START AVAILABLE DATA

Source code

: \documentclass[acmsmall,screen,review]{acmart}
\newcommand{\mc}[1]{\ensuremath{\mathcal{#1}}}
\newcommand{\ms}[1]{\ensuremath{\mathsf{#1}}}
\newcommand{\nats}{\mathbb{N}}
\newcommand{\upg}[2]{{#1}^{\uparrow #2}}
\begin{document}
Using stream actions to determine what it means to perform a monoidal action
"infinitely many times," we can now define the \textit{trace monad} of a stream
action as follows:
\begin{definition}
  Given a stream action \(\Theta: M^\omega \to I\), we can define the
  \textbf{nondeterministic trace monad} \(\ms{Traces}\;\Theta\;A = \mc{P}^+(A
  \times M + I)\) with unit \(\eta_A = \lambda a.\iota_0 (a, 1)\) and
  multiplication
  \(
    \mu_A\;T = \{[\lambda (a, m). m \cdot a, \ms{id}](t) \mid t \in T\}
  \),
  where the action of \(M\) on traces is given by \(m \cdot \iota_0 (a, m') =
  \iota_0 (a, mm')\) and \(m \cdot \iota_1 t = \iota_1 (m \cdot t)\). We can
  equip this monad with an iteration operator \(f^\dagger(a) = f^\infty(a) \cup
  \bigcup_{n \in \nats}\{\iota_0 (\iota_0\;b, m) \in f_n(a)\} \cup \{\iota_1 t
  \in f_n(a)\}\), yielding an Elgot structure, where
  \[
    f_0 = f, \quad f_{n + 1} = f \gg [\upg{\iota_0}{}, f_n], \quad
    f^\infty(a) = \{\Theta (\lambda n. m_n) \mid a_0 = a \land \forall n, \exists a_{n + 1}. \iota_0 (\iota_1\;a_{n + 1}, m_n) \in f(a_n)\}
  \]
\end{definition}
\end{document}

END AVAILABLE DATA

Above are the records. Copy every line in them holding "where".

RESULT
  where the action of \(M\) on traces is given by \(m \cdot \iota_0 (a, m') =
  \in f_n(a)\}\), yielding an Elgot structure, where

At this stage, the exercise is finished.